The proportion of people who use the gel dispenser. This outcome relates to objective 1. It is the outcome measure for which the study was powered based on the effect size found in the previous study in an actual hospital environment.24 The number of people who use the gel dispensers when they enter the ward will be the numerator, and the number of people who enter the ward will be the denominator. This will be recorded during the observation sessions.
The secondary outcomes are being examined for exploratory purposes only.
Proportion of people who use the soap dispenser: This outcome relates to objective 1. The number of people who use the soap dispensers when they enter the ward will be the numerator, and the number of people who enter the ward will be the denominator.
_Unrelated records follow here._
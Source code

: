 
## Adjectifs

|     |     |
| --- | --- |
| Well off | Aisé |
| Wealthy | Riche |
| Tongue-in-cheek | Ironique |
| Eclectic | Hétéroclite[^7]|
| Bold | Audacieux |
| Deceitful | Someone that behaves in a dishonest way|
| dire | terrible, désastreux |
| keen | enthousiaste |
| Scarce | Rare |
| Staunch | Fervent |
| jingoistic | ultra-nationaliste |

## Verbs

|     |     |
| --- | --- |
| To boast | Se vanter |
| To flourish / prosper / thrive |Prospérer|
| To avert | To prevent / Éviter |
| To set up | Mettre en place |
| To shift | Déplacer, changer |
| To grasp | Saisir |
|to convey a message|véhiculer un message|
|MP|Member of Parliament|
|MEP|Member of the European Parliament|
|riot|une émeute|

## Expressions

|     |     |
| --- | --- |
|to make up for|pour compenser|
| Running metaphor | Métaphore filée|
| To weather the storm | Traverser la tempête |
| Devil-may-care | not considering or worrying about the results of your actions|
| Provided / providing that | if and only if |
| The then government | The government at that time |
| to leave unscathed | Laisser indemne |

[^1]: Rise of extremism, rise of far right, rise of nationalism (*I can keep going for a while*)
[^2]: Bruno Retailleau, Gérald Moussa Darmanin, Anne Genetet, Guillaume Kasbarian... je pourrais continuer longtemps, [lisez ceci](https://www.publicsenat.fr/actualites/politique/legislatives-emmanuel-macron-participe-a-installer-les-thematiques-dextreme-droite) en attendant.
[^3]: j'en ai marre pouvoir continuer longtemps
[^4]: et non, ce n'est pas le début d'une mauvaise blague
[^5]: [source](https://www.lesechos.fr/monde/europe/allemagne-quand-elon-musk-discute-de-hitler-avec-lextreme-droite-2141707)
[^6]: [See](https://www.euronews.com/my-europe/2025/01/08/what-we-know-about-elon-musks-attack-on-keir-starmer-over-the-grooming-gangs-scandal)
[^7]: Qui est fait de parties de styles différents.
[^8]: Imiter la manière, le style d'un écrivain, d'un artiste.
These data will be recorded during the observation sessions.
The amount of gel dispenser product used: This outcome addresses objective 2. The amount of material used from the gel dispensers will be weighed and recorded by a researcher each Friday.
The amount of soap dispenser product used: This outcome addresses objective 2. The amount of material used from the soap dispensers will be weighed and recorded by the researchers each Friday.
The number of each type of person entering the wards: This outcome addresses objective 3. During observation sessions, researchers will record whether each person entering the ward appears to be a male or female, and whether they appear to be a doctor, nurse, other staff or visitor.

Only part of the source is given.